Group	Intervention	Description
Placebo→Montelukast	Placebo to montelukast chewable tablets	Participants receive one placebo chewable tablet QD for 3 weeks. After a 2-week washout period, participants receive one montelukast 5 mg chewable tablet QD for 3 weeks.
Budesonide→Placebo	Budesonide inhaler	Participants receive budesonide 200 mcg inhalation powder twice daily (BID) for 3 weeks. After a 2-week washout period, participants receive placebo inhalation powder BID for 3 weeks.
Budesonide→Placebo	Placebo to budesonide inhaler	Participants receive budesonide 200 mcg inhalation powder twice daily (BID) for 3 weeks. After a 2-week washout period, participants receive placebo inhalation powder BID for 3 weeks.
Placebo→Budesonide	Budesonide inhaler	Participants receive placebo inhalation powder BID for 3 weeks. After a 2-week washout period, participants receive budesonide 200 mcg inhalation powder BID for 3 weeks.
Placebo→Budesonide	Placebo to budesonide inhaler	Participants receive placebo inhalation powder BID for 3 weeks. After a 2-week washout period, participants receive budesonide 200 mcg inhalation powder BID for 3 weeks.
Montelukast→Placebo	Placebo to montelukast chewable tablets	Participants receive one montelukast 5 mg chewable tablet once daily (QD) for 3 weeks. After a 2-week washout period, participants receive one placebo chewable tablet QD for 3 weeks.

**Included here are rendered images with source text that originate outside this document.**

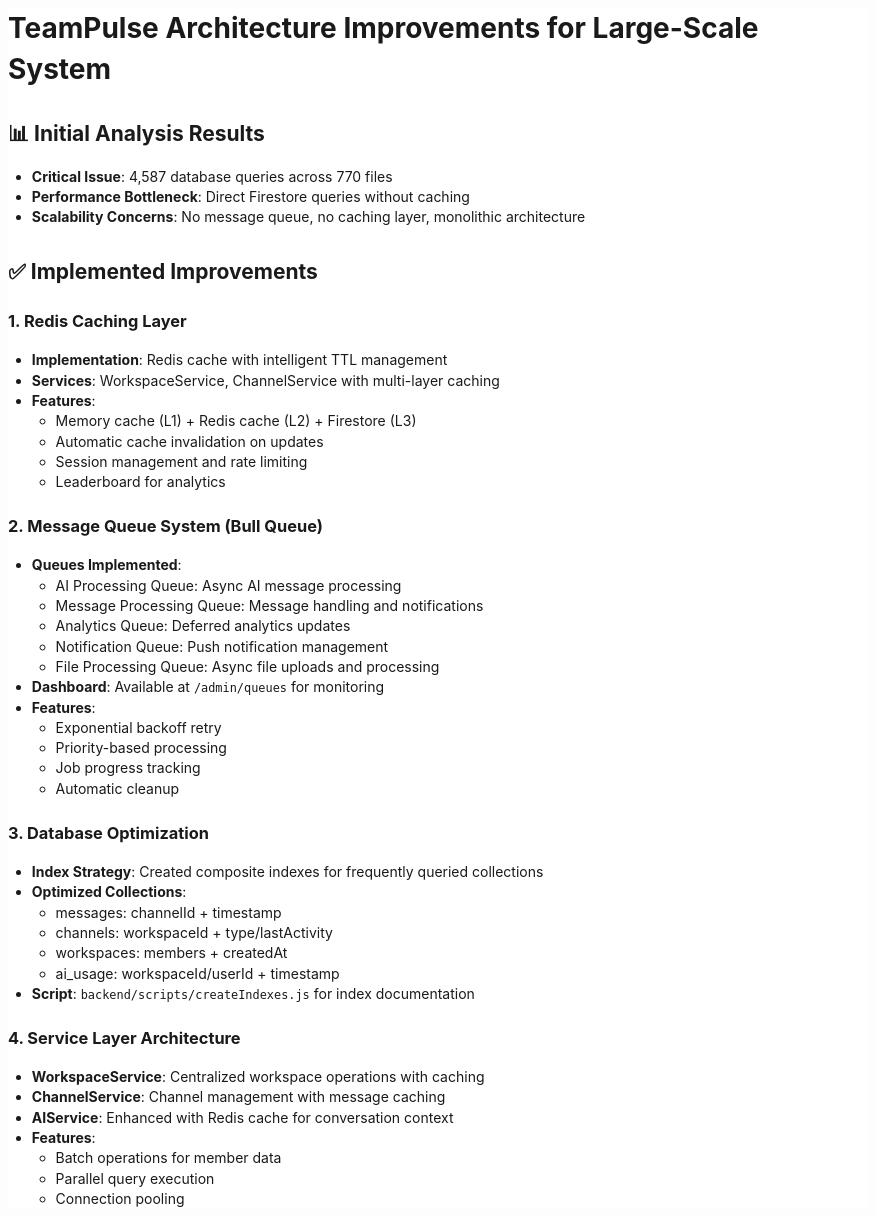 # TeamPulse Architecture Improvements for Large-Scale System

## 📊 Initial Analysis Results
- **Critical Issue**: 4,587 database queries across 770 files
- **Performance Bottleneck**: Direct Firestore queries without caching
- **Scalability Concerns**: No message queue, no caching layer, monolithic architecture

## ✅ Implemented Improvements

### 1. Redis Caching Layer
- **Implementation**: Redis cache with intelligent TTL management
- **Services**: WorkspaceService, ChannelService with multi-layer caching
- **Features**:
  - Memory cache (L1) + Redis cache (L2) + Firestore (L3)
  - Automatic cache invalidation on updates
  - Session management and rate limiting
  - Leaderboard for analytics

### 2. Message Queue System (Bull Queue)
- **Queues Implemented**:
  - AI Processing Queue: Async AI message processing
  - Message Processing Queue: Message handling and notifications
  - Analytics Queue: Deferred analytics updates
  - Notification Queue: Push notification management
  - File Processing Queue: Async file uploads and processing
- **Dashboard**: Available at `/admin/queues` for monitoring
- **Features**:
  - Exponential backoff retry
  - Priority-based processing
  - Job progress tracking
  - Automatic cleanup

### 3. Database Optimization
- **Index Strategy**: Created composite indexes for frequently queried collections
- **Optimized Collections**:
  - messages: channelId + timestamp
  - channels: workspaceId + type/lastActivity
  - workspaces: members + createdAt
  - ai_usage: workspaceId/userId + timestamp
- **Script**: `backend/scripts/createIndexes.js` for index documentation

### 4. Service Layer Architecture
- **WorkspaceService**: Centralized workspace operations with caching
- **ChannelService**: Channel management with message caching
- **AIService**: Enhanced with Redis cache for conversation context
- **Features**:
  - Batch operations for member data
  - Parallel query execution
  - Connection pooling
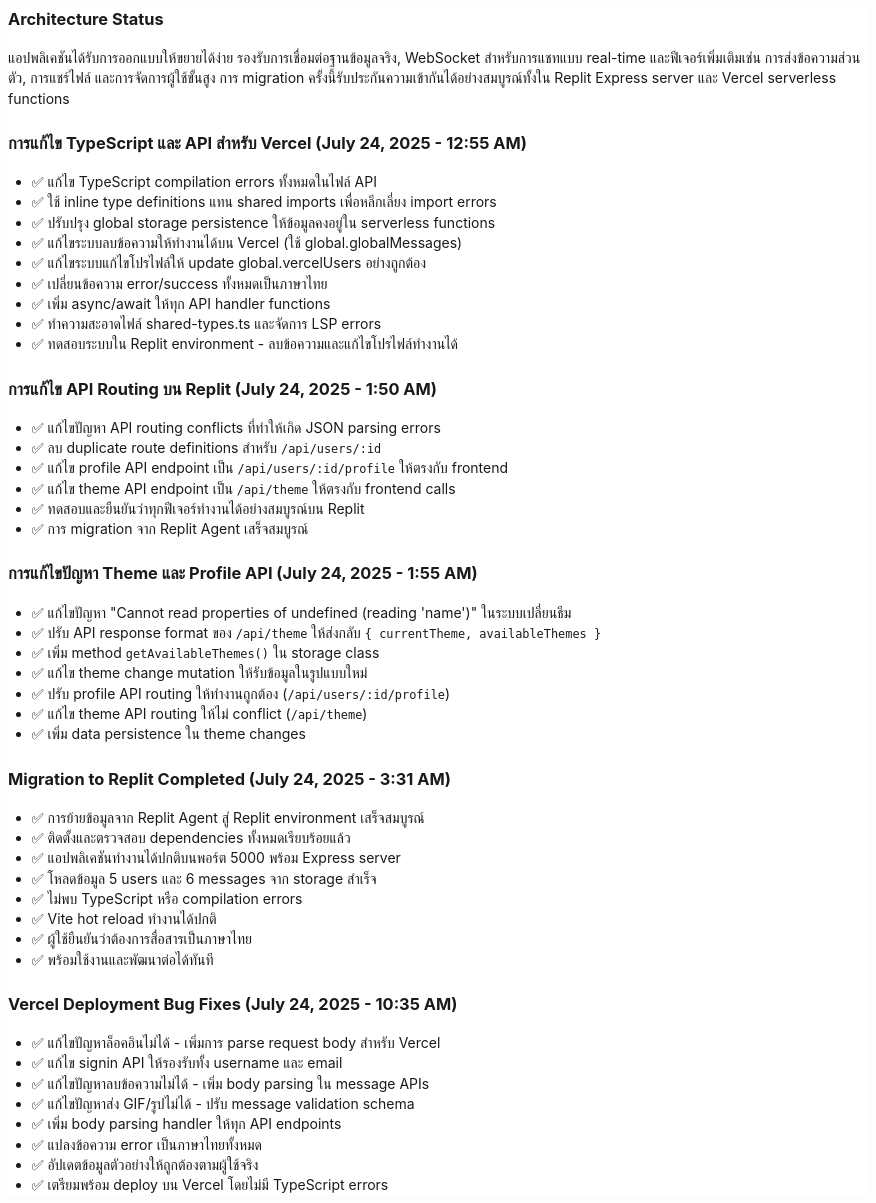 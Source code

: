 ### Architecture Status
แอปพลิเคชันได้รับการออกแบบให้ขยายได้ง่าย รองรับการเชื่อมต่อฐานข้อมูลจริง, WebSocket สำหรับการแชทแบบ real-time และฟีเจอร์เพิ่มเติมเช่น การส่งข้อความส่วนตัว, การแชร์ไฟล์ และการจัดการผู้ใช้ขั้นสูง การ migration ครั้งนี้รับประกันความเข้ากันได้อย่างสมบูรณ์ทั้งใน Replit Express server และ Vercel serverless functions

### การแก้ไข TypeScript และ API สำหรับ Vercel (July 24, 2025 - 12:55 AM)
- ✅ แก้ไข TypeScript compilation errors ทั้งหมดในไฟล์ API
- ✅ ใช้ inline type definitions แทน shared imports เพื่อหลีกเลี่ยง import errors
- ✅ ปรับปรุง global storage persistence ให้ข้อมูลคงอยู่ใน serverless functions
- ✅ แก้ไขระบบลบข้อความให้ทำงานได้บน Vercel (ใช้ global.globalMessages)
- ✅ แก้ไขระบบแก้ไขโปรไฟล์ให้ update global.vercelUsers อย่างถูกต้อง
- ✅ เปลี่ยนข้อความ error/success ทั้งหมดเป็นภาษาไทย
- ✅ เพิ่ม async/await ให้ทุก API handler functions
- ✅ ทำความสะอาดไฟล์ shared-types.ts และจัดการ LSP errors
- ✅ ทดสอบระบบใน Replit environment - ลบข้อความและแก้ไขโปรไฟล์ทำงานได้

### การแก้ไข API Routing บน Replit (July 24, 2025 - 1:50 AM)
- ✅ แก้ไขปัญหา API routing conflicts ที่ทำให้เกิด JSON parsing errors
- ✅ ลบ duplicate route definitions สำหรับ `/api/users/:id`
- ✅ แก้ไข profile API endpoint เป็น `/api/users/:id/profile` ให้ตรงกับ frontend
- ✅ แก้ไข theme API endpoint เป็น `/api/theme` ให้ตรงกับ frontend calls
- ✅ ทดสอบและยืนยันว่าทุกฟีเจอร์ทำงานได้อย่างสมบูรณ์บน Replit
- ✅ การ migration จาก Replit Agent เสร็จสมบูรณ์

### การแก้ไขปัญหา Theme และ Profile API (July 24, 2025 - 1:55 AM)
- ✅ แก้ไขปัญหา "Cannot read properties of undefined (reading 'name')" ในระบบเปลี่ยนธีม
- ✅ ปรับ API response format ของ `/api/theme` ให้ส่งกลับ `{ currentTheme, availableThemes }`
- ✅ เพิ่ม method `getAvailableThemes()` ใน storage class
- ✅ แก้ไข theme change mutation ให้รับข้อมูลในรูปแบบใหม่
- ✅ ปรับ profile API routing ให้ทำงานถูกต้อง (`/api/users/:id/profile`)
- ✅ แก้ไข theme API routing ให้ไม่ conflict (`/api/theme`)
- ✅ เพิ่ม data persistence ใน theme changes

### Migration to Replit Completed (July 24, 2025 - 3:31 AM)
- ✅ การย้ายข้อมูลจาก Replit Agent สู่ Replit environment เสร็จสมบูรณ์
- ✅ ติดตั้งและตรวจสอบ dependencies ทั้งหมดเรียบร้อยแล้ว
- ✅ แอปพลิเคชันทำงานได้ปกติบนพอร์ต 5000 พร้อม Express server
- ✅ โหลดข้อมูล 5 users และ 6 messages จาก storage สำเร็จ
- ✅ ไม่พบ TypeScript หรือ compilation errors
- ✅ Vite hot reload ทำงานได้ปกติ
- ✅ ผู้ใช้ยืนยันว่าต้องการสื่อสารเป็นภาษาไทย
- ✅ พร้อมใช้งานและพัฒนาต่อได้ทันที

### Vercel Deployment Bug Fixes (July 24, 2025 - 10:35 AM)
- ✅ แก้ไขปัญหาล็อคอินไม่ได้ - เพิ่มการ parse request body สำหรับ Vercel
- ✅ แก้ไข signin API ให้รองรับทั้ง username และ email
- ✅ แก้ไขปัญหาลบข้อความไม่ได้ - เพิ่ม body parsing ใน message APIs
- ✅ แก้ไขปัญหาส่ง GIF/รูปไม่ได้ - ปรับ message validation schema
- ✅ เพิ่ม body parsing handler ให้ทุก API endpoints
- ✅ แปลงข้อความ error เป็นภาษาไทยทั้งหมด
- ✅ อัปเดตข้อมูลตัวอย่างให้ถูกต้องตามผู้ใช้จริง
- ✅ เตรียมพร้อม deploy บน Vercel โดยไม่มี TypeScript errors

Placebo→Montelukast	Montelukast chewable tablets	Participants receive one placebo chewable tablet QD for 3 weeks. After a 2-week washout period, participants receive one montelukast 5 mg chewable tablet QD for 3 weeks.
Montelukast→Placebo	Montelukast chewable tablets	Participants receive one montelukast 5 mg chewable tablet once daily (QD) for 3 weeks. After a 2-week washout period, participants receive one placebo chewable tablet QD for 3 weeks.

Primary Outcome Measures

Name	Time	Method
Short-term lower-leg growth rate (LLGR)	Baseline and Week 3	Lower leg length was measured in millimeters (mm) using a knemometer.